Prompt: Reproduce exactly the line containing "In this paragraph" and every line after it, through the last line of the records below; add nothing.

The data:
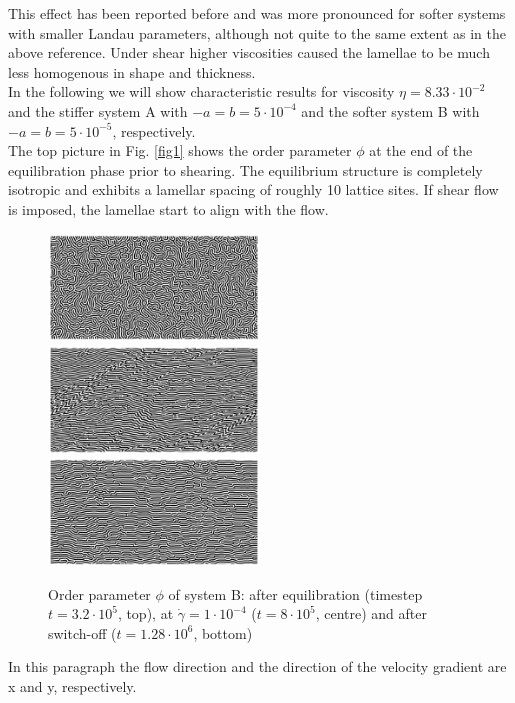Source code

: \documentclass[8.5pt,twoside,twocolumn]{article}
\newcommand{\e}[1]{\cdot10^{#1}}
\begin{document}
This effect has been reported before \cite{Gonnella97} and was more pronounced for softer systems with smaller Landau parameters, although not quite to the same extent as in the above reference.
Under shear higher viscosities caused the lamellae to be much less homogenous in shape and thickness.\\
In the following we will show characteristic results for viscosity $\eta=8.33\e{-2}$ and the stiffer system A with $-a=b=5\e{-4}$ and the softer system B with $-a=b=5\e{-5}$, respectively.\\
The top picture in Fig. \ref{fig1} shows the order parameter $\phi$ at the end of the equilibration phase prior to shearing.
The equilibrium structure is completely isotropic and exhibits a lamellar spacing of roughly 10 lattice sites.
If shear flow is imposed, the lamellae start to align with the flow.
\begin{figure}[!]
\centering
\includegraphics[angle=0,width=0.5\textwidth]{phi_run707_320.jpg}\\
\includegraphics[angle=0,width=0.5\textwidth]{phi_run710_800.jpg}\\
\includegraphics[angle=0,width=0.5\textwidth]{phi_run765_1280.jpg}
\caption{Order parameter $\phi$ of system B: after equilibration (timestep $t=3.2\e{5}$, top), at $\dot{\gamma}=1\cdot10^{-4}$ ($t=8\e{5}$, centre) and after switch-off ($t=1.28\e{6}$, bottom)}
\label{fig2}
\end{figure}
In this paragraph the flow direction and the direction of the velocity gradient are x and y, respectively.
\end{document}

Response to this task:
In this paragraph the flow direction and the direction of the velocity gradient are x and y, respectively.
\end{document}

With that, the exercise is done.